More well-known American performers and versions exist. Title variants include Ain’t No Tellin’, Cocaine Done Killed My Baby, Champagne Don’t Hurt Me Baby, It’s Nobody’s Business But My Own, It Ain’t Nobody’s Business, and It Ain’t Nobody’s Business What I Do. One version that gets repeatedly mentioned in sources is from Jimmy Witherspoon, so I feel obligated to mention this wonderful performance in brief: in 1947 Witherspoon revived the song so successfully it stayed on the Billboard race records charts for 34 weeks and was inducted into the Blues Foundation Hall of Fame in 2011.


However, there is one more IMPORTANT angle of this song’s origin that needs to be covered: Jamaican origin. [1] [2] [3] Listen to this.

I wish I could find more concrete information regarding the Jamaican background of this song or speak to Jamaicans who know this information personally. Alas, I have various internet sites available to me right now and limited free time, not an entire physical library or an airplane. I did, however, find scanned images from Tom Murray’s collection Folk Songs of Jamaica that includes Nobody’s Business. It’s mentioned by various authentic societies, organizations, and performers, too, like the Jamaican Folk Singers:

Stories of the man-woman dynamic, love and gossip dominated the second movement. Yuh Tell a Lie, Woman a Heavy load, Fanny, 500 Feet a Board and Nobody’s Business were among the selections that were used to convey the themes in this segment to great effect. The addition of drama and choreography just added to the choreography.

It’s not hard to find versions of Nobody’s Business by Jamaican musicians, especially folk-oriented Jamaican musicians, but it's represented in many genres. [1] [2] [3]

As makes sense given the physical distance between the USA and Jamaica, I’m observing Jamaican versions can have noticeably different lyrics than any of the USA versions I’ve peeped into. However, the chorus has obvious relation to the USA chorus. It looks like the classical female blues arrangements in Harlem are the ones that diverged more from source material than the early hillbilly genre performers. I imagine that Jamaica is where the song began at all. Please please please note that I’m postulating with incomplete information, and that this entire post is written by an amateur, but a Black background for this song, transported to the United States through the slave trade, to be performed by Southerners of various races, rural Blacks, and African-Americans like Porter Grainger who used the folk origin for urban performance would make sense.

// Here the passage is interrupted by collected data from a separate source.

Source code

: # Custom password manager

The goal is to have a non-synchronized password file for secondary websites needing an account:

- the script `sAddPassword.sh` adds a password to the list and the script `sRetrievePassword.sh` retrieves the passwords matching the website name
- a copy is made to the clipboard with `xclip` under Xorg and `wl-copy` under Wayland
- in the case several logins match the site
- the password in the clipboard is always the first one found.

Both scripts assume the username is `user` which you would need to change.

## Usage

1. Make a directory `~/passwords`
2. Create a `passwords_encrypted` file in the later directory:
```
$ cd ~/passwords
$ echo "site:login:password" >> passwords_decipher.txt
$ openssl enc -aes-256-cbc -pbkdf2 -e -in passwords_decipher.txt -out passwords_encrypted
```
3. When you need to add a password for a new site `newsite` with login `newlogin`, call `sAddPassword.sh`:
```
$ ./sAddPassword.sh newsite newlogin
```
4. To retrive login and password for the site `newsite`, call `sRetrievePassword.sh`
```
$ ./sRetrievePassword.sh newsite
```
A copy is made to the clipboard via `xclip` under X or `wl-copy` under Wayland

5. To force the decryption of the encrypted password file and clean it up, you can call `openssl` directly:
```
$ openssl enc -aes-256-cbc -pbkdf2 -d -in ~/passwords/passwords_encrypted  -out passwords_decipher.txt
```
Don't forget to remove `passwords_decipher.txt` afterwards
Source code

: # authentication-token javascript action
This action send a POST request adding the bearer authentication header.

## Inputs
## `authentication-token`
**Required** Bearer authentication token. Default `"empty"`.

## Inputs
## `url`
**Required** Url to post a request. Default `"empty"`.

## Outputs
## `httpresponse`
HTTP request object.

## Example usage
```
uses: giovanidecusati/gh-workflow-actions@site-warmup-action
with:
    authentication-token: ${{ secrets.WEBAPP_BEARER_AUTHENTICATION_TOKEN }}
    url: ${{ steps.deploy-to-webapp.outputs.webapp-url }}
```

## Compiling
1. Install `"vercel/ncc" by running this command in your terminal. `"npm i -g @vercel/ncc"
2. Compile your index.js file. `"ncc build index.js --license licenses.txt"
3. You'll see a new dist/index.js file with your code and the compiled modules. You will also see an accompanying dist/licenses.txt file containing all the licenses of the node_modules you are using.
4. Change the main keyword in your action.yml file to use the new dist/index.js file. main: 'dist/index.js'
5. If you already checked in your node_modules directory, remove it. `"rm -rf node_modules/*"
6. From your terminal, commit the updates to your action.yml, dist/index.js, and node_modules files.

Albeit from a questionable site, what I believe are notes from singer Dr. Marie McMarrow, discussing Jamaican folk music, might confirm this:

Nobody’s Business – Whatever you do in life is your own business.

Slave communities were built on philosophical council. The song “Nobody’s Business but Me Own” gives reassurance that people really ought to mind their own business.

What’s also enjoyable is that this song has entered the classical world through composer Peter Ashbourne, a leading classical Jamaican musician born in 1950 and living today. Nobody’s Business (But My Own) is part of Ashbourne’s Collection of 5 Songs for Soprano & Piano; it has been performed as part of Tulsa’s Greenwood Overcomes program which showcased Black composers, and where the site clearly states, “Based on a Traditional Jamaican Folk Song.” As Ashbourne expands:

Ashbourne shared that his compositions were encouraged by the nagging of his very good friend, soprano Dawn-Marie Virtue-James. “[She] asked me to ‘arrange a few folk songs for her in 1983; I immediately said yes, certainly, put this request on my bucket list, and forgot about it. It took another two years of her nagging, but I finally scored Banyan Tree, Water Come A Mi Eye, and Nobody’s Business for a recital she was having in 1986.” Over the next year, he also scored Fi Mi Love and Long Time Gal at her behest. “I am now glad that Dawn-Marie insisted I work on those folk songs,” he said.


Thus, today, Nobody’s Business is simultaneously a well-remembered Jamaican folk song, a Harlem blues standard framed in Black queer culture, a modern classical operatic work, and a country music song that’s been recorded since early 1920s and 30s hillbilly music and the later bluegrass scene.